### [DATA LISTING]

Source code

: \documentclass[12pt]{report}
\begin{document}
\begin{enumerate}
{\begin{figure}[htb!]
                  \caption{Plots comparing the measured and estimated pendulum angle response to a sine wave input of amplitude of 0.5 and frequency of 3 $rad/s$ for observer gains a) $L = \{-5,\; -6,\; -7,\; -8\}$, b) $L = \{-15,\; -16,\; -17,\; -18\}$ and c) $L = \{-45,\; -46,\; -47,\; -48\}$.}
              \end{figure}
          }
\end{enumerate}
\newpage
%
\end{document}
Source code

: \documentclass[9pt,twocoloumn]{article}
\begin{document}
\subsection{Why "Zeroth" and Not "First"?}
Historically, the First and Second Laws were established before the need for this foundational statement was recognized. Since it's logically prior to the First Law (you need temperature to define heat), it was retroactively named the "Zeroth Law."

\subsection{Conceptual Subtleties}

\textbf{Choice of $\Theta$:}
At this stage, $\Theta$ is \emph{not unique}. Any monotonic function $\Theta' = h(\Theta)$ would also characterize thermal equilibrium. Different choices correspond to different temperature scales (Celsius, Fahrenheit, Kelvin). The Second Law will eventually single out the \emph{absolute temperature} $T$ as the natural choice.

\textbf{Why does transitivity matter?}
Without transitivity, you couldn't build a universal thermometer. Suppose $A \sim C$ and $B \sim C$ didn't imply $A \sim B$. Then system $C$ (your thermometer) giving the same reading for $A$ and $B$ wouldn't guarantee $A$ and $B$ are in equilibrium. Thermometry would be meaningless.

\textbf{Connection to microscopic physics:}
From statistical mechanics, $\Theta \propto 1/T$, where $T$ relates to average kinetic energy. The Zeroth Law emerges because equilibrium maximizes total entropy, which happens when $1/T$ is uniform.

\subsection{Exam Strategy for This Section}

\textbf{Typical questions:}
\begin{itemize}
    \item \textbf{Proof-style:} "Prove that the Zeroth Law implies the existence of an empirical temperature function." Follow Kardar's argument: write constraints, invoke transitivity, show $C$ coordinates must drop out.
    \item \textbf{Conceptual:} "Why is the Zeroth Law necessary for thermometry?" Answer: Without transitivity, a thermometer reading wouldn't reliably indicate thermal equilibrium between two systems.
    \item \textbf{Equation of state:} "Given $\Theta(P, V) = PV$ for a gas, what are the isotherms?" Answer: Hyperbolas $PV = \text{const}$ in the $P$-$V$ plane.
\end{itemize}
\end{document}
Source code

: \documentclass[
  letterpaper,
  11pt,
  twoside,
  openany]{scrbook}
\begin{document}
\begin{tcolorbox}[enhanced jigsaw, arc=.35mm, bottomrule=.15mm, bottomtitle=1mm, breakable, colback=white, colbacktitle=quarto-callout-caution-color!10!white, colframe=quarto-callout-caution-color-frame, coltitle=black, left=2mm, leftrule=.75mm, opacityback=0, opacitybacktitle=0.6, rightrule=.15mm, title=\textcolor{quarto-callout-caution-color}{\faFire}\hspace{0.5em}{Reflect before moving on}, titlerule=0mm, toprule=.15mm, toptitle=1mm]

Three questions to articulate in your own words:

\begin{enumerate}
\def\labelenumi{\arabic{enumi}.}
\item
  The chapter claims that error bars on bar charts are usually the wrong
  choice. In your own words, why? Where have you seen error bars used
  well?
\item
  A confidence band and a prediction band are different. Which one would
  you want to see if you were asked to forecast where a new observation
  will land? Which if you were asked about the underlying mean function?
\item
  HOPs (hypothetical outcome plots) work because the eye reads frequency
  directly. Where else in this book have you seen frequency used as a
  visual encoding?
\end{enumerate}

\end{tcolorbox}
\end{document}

### [EXERCISE]
Lines of the listing above that contain the word "bars" should all be returned.

### [PROBLEM SOLUTION]
  The chapter claims that error bars on bar charts are usually the wrong
  choice. In your own words, why? Where have you seen error bars used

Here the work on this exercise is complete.